(Saved entries)
──────────────────────────────

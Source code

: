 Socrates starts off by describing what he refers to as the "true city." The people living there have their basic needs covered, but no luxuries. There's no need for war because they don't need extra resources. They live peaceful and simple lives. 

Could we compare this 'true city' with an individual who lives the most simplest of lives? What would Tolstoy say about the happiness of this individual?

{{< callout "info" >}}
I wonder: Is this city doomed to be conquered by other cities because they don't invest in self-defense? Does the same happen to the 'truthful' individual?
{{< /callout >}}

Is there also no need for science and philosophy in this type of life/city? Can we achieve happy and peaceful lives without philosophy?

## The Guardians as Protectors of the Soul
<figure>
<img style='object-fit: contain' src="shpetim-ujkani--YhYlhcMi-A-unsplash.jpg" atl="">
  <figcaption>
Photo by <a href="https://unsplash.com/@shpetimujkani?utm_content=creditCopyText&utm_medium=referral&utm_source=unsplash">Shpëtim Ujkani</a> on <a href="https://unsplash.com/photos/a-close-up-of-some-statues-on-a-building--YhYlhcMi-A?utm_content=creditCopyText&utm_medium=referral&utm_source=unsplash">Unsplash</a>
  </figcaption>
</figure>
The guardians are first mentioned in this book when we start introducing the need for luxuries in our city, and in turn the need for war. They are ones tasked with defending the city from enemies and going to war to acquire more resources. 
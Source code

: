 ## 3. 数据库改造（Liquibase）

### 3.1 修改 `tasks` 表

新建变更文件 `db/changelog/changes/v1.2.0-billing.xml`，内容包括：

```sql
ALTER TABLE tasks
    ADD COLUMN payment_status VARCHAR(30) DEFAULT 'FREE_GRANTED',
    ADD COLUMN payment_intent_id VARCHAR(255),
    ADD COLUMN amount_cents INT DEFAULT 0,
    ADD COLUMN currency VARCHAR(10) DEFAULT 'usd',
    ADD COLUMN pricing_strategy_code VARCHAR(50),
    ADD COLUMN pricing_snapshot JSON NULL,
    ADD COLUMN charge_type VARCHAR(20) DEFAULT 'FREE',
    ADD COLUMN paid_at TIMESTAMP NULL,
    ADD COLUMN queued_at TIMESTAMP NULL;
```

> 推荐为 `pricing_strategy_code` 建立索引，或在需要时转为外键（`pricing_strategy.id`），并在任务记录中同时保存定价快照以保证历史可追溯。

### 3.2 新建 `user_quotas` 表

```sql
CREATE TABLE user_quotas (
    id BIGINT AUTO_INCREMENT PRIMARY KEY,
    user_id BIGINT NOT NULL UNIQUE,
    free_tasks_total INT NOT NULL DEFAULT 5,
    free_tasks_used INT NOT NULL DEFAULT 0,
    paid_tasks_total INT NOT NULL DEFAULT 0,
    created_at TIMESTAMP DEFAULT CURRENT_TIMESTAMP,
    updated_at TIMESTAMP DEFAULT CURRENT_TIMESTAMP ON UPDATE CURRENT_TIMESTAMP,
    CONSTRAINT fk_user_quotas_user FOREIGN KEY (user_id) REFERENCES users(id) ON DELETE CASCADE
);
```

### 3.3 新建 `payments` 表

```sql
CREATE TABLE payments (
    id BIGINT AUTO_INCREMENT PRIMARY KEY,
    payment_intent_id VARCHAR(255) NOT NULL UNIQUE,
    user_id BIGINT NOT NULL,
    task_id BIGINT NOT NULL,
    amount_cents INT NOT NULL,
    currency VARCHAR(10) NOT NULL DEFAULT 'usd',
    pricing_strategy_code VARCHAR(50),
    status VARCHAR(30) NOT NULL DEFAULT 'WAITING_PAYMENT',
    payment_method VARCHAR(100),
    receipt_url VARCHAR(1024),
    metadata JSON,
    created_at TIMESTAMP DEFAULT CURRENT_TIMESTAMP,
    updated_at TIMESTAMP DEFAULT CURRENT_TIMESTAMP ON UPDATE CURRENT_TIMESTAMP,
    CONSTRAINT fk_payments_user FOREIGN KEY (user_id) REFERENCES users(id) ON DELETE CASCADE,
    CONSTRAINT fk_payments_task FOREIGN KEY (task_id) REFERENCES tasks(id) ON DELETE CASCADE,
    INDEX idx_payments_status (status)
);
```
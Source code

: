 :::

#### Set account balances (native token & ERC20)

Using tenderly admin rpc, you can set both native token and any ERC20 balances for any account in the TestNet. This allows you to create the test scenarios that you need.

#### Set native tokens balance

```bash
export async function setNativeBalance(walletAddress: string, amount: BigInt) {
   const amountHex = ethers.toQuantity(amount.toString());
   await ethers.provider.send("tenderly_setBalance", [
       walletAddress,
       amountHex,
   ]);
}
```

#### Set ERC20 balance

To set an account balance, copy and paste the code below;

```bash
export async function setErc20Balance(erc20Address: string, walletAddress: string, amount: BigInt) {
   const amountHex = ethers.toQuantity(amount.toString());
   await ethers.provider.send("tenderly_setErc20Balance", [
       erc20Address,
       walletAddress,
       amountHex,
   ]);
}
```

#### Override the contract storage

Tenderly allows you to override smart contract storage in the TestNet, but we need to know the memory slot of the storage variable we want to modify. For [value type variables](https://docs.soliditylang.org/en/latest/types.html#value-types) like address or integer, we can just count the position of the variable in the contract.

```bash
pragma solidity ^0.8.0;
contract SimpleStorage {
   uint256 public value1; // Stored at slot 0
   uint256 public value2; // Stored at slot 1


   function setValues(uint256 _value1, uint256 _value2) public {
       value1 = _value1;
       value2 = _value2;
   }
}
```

──────────────────────────────

• **Your instructions**:
Write out the records in full, word for word.

• **Solution for this exercise**:
Source code

: Socrates starts off by describing what he refers to as the "true city." The people living there have their basic needs covered, but no luxuries. There's no need for war because they don't need extra resources. They live peaceful and simple lives. 

Could we compare this 'true city' with an individual who lives the most simplest of lives? What would Tolstoy say about the happiness of this individual?

{{< callout "info" >}}
I wonder: Is this city doomed to be conquered by other cities because they don't invest in self-defense? Does the same happen to the 'truthful' individual?
{{< /callout >}}

Is there also no need for science and philosophy in this type of life/city? Can we achieve happy and peaceful lives without philosophy?

## The Guardians as Protectors of the Soul
<figure>
<img style='object-fit: contain' src="shpetim-ujkani--YhYlhcMi-A-unsplash.jpg" atl="">
  <figcaption>
Photo by <a href="https://unsplash.com/@shpetimujkani?utm_content=creditCopyText&utm_medium=referral&utm_source=unsplash">Shpëtim Ujkani</a> on <a href="https://unsplash.com/photos/a-close-up-of-some-statues-on-a-building--YhYlhcMi-A?utm_content=creditCopyText&utm_medium=referral&utm_source=unsplash">Unsplash</a>
  </figcaption>
</figure>
The guardians are first mentioned in this book when we start introducing the need for luxuries in our city, and in turn the need for war. They are ones tasked with defending the city from enemies and going to war to acquire more resources. 
Source code

: ## 3. 数据库改造（Liquibase）

### 3.1 修改 `tasks` 表

新建变更文件 `db/changelog/changes/v1.2.0-billing.xml`，内容包括：

```sql
ALTER TABLE tasks
    ADD COLUMN payment_status VARCHAR(30) DEFAULT 'FREE_GRANTED',
    ADD COLUMN payment_intent_id VARCHAR(255),
    ADD COLUMN amount_cents INT DEFAULT 0,
    ADD COLUMN currency VARCHAR(10) DEFAULT 'usd',
    ADD COLUMN pricing_strategy_code VARCHAR(50),
    ADD COLUMN pricing_snapshot JSON NULL,
    ADD COLUMN charge_type VARCHAR(20) DEFAULT 'FREE',
    ADD COLUMN paid_at TIMESTAMP NULL,
    ADD COLUMN queued_at TIMESTAMP NULL;
```

> 推荐为 `pricing_strategy_code` 建立索引，或在需要时转为外键（`pricing_strategy.id`），并在任务记录中同时保存定价快照以保证历史可追溯。

### 3.2 新建 `user_quotas` 表

```sql
CREATE TABLE user_quotas (
    id BIGINT AUTO_INCREMENT PRIMARY KEY,
    user_id BIGINT NOT NULL UNIQUE,
    free_tasks_total INT NOT NULL DEFAULT 5,
    free_tasks_used INT NOT NULL DEFAULT 0,
    paid_tasks_total INT NOT NULL DEFAULT 0,
    created_at TIMESTAMP DEFAULT CURRENT_TIMESTAMP,
    updated_at TIMESTAMP DEFAULT CURRENT_TIMESTAMP ON UPDATE CURRENT_TIMESTAMP,
    CONSTRAINT fk_user_quotas_user FOREIGN KEY (user_id) REFERENCES users(id) ON DELETE CASCADE
);
```

### 3.3 新建 `payments` 表

```sql
CREATE TABLE payments (
    id BIGINT AUTO_INCREMENT PRIMARY KEY,
    payment_intent_id VARCHAR(255) NOT NULL UNIQUE,
    user_id BIGINT NOT NULL,
    task_id BIGINT NOT NULL,
    amount_cents INT NOT NULL,
    currency VARCHAR(10) NOT NULL DEFAULT 'usd',
    pricing_strategy_code VARCHAR(50),
    status VARCHAR(30) NOT NULL DEFAULT 'WAITING_PAYMENT',
    payment_method VARCHAR(100),
    receipt_url VARCHAR(1024),
    metadata JSON,
    created_at TIMESTAMP DEFAULT CURRENT_TIMESTAMP,
    updated_at TIMESTAMP DEFAULT CURRENT_TIMESTAMP ON UPDATE CURRENT_TIMESTAMP,
    CONSTRAINT fk_payments_user FOREIGN KEY (user_id) REFERENCES users(id) ON DELETE CASCADE,
    CONSTRAINT fk_payments_task FOREIGN KEY (task_id) REFERENCES tasks(id) ON DELETE CASCADE,
    INDEX idx_payments_status (status)
);
```
Source code

: :::

#### Set account balances (native token & ERC20)

Using tenderly admin rpc, you can set both native token and any ERC20 balances for any account in the TestNet. This allows you to create the test scenarios that you need.

#### Set native tokens balance

```bash
export async function setNativeBalance(walletAddress: string, amount: BigInt) {
   const amountHex = ethers.toQuantity(amount.toString());
   await ethers.provider.send("tenderly_setBalance", [
       walletAddress,
       amountHex,
   ]);
}
```

#### Set ERC20 balance

To set an account balance, copy and paste the code below;

```bash
export async function setErc20Balance(erc20Address: string, walletAddress: string, amount: BigInt) {
   const amountHex = ethers.toQuantity(amount.toString());
   await ethers.provider.send("tenderly_setErc20Balance", [
       erc20Address,
       walletAddress,
       amountHex,
   ]);
}
```

#### Override the contract storage

Tenderly allows you to override smart contract storage in the TestNet, but we need to know the memory slot of the storage variable we want to modify. For [value type variables](https://docs.soliditylang.org/en/latest/types.html#value-types) like address or integer, we can just count the position of the variable in the contract.

```bash
pragma solidity ^0.8.0;
contract SimpleStorage {
   uint256 public value1; // Stored at slot 0
   uint256 public value2; // Stored at slot 1


   function setValues(uint256 _value1, uint256 _value2) public {
       value1 = _value1;
       value2 = _value2;
   }
}
```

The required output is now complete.